Material for the task

..............................

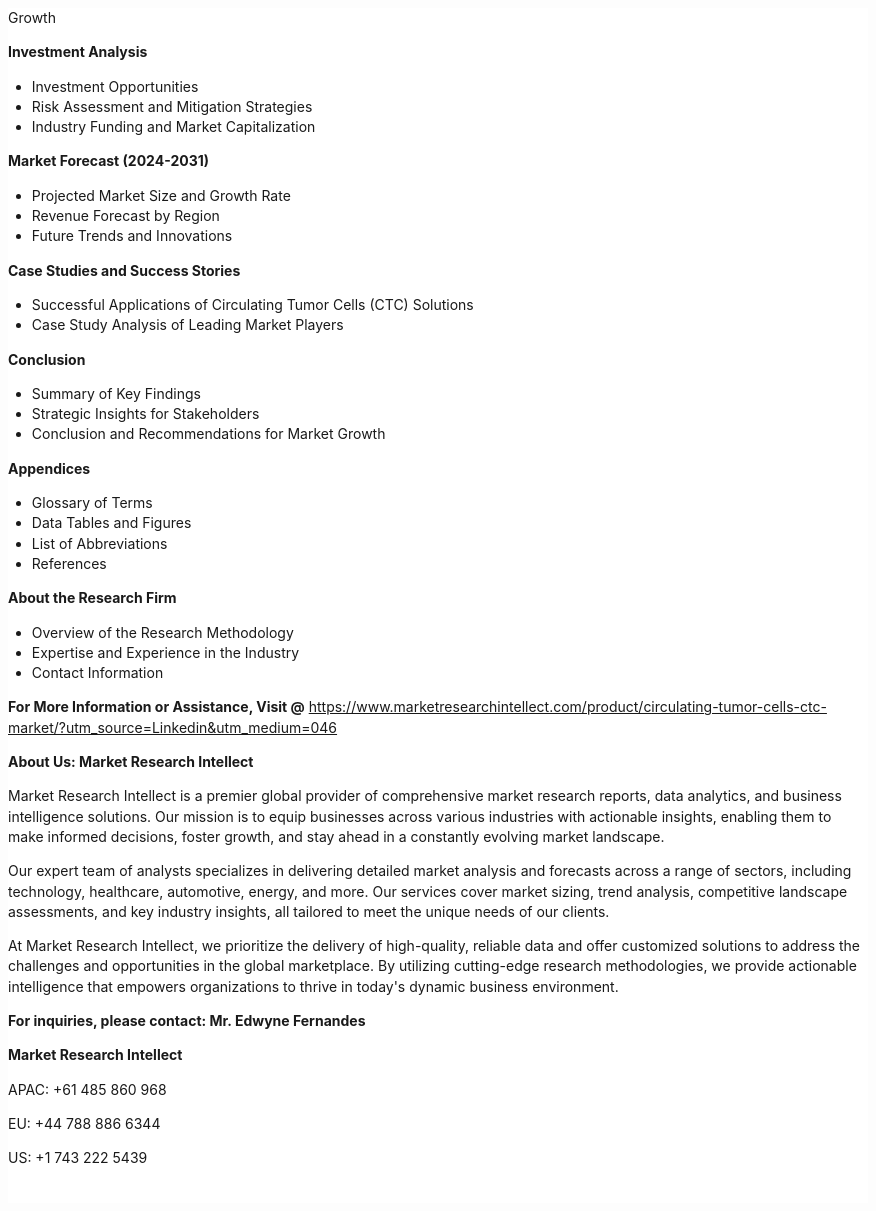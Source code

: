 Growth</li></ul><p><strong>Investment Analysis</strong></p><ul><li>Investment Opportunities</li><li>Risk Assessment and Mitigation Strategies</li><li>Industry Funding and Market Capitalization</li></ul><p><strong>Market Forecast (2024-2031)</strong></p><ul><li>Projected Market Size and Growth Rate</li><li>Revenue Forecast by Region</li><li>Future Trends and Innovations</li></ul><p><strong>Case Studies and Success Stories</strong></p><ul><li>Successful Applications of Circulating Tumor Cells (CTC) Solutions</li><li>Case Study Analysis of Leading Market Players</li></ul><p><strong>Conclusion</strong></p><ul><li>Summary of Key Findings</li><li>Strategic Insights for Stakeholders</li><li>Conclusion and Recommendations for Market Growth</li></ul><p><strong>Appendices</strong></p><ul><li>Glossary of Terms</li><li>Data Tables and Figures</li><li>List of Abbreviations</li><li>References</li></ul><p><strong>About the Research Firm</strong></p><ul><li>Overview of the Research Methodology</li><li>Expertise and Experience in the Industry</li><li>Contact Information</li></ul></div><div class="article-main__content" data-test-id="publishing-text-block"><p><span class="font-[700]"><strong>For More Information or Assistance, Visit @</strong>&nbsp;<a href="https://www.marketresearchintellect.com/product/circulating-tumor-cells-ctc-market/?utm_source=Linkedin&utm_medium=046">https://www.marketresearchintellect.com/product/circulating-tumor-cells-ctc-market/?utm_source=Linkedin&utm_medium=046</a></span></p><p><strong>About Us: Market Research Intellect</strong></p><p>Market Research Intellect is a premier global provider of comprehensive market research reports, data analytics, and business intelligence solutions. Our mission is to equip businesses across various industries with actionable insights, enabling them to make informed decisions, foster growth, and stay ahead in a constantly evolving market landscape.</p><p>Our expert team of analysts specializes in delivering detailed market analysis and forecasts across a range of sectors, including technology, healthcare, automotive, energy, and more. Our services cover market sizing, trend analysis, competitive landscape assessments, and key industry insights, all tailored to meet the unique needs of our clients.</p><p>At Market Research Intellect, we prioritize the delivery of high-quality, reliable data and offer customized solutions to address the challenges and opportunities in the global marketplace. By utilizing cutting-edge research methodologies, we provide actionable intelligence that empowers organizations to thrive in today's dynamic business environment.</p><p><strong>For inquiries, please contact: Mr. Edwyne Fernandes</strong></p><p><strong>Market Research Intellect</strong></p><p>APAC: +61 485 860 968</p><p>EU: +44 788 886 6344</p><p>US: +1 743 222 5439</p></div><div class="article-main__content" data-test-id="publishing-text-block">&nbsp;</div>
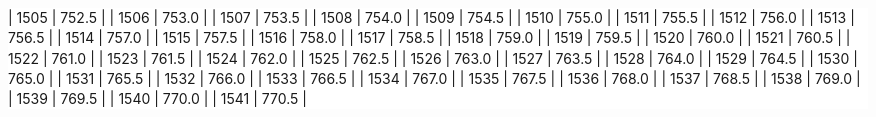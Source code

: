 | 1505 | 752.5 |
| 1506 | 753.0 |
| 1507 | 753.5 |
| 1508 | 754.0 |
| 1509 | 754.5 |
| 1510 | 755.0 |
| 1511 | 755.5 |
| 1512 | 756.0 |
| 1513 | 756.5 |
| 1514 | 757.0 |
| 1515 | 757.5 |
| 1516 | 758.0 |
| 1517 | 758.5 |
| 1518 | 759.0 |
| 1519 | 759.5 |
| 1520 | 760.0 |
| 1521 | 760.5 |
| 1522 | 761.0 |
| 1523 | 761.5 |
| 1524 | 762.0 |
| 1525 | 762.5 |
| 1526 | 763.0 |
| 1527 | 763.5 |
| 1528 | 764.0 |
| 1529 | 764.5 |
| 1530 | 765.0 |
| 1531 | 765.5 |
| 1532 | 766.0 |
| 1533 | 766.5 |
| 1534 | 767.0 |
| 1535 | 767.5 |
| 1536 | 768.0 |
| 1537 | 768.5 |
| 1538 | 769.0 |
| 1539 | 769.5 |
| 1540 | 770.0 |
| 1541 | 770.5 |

..............................

What this task involves
Starting from the line containing "1506 | 753.0 |" and ending with the final line of the data, reproduce each line exactly as it appears, including no other lines.

Answer below
| 1506 | 753.0 |
| 1507 | 753.5 |
| 1508 | 754.0 |
| 1509 | 754.5 |
| 1510 | 755.0 |
| 1511 | 755.5 |
| 1512 | 756.0 |
| 1513 | 756.5 |
| 1514 | 757.0 |
| 1515 | 757.5 |
| 1516 | 758.0 |
| 1517 | 758.5 |
| 1518 | 759.0 |
| 1519 | 759.5 |
| 1520 | 760.0 |
| 1521 | 760.5 |
| 1522 | 761.0 |
| 1523 | 761.5 |
| 1524 | 762.0 |
| 1525 | 762.5 |
| 1526 | 763.0 |
| 1527 | 763.5 |
| 1528 | 764.0 |
| 1529 | 764.5 |
| 1530 | 765.0 |
| 1531 | 765.5 |
| 1532 | 766.0 |
| 1533 | 766.5 |
| 1534 | 767.0 |
| 1535 | 767.5 |
| 1536 | 768.0 |
| 1537 | 768.5 |
| 1538 | 769.0 |
| 1539 | 769.5 |
| 1540 | 770.0 |
| 1541 | 770.5 |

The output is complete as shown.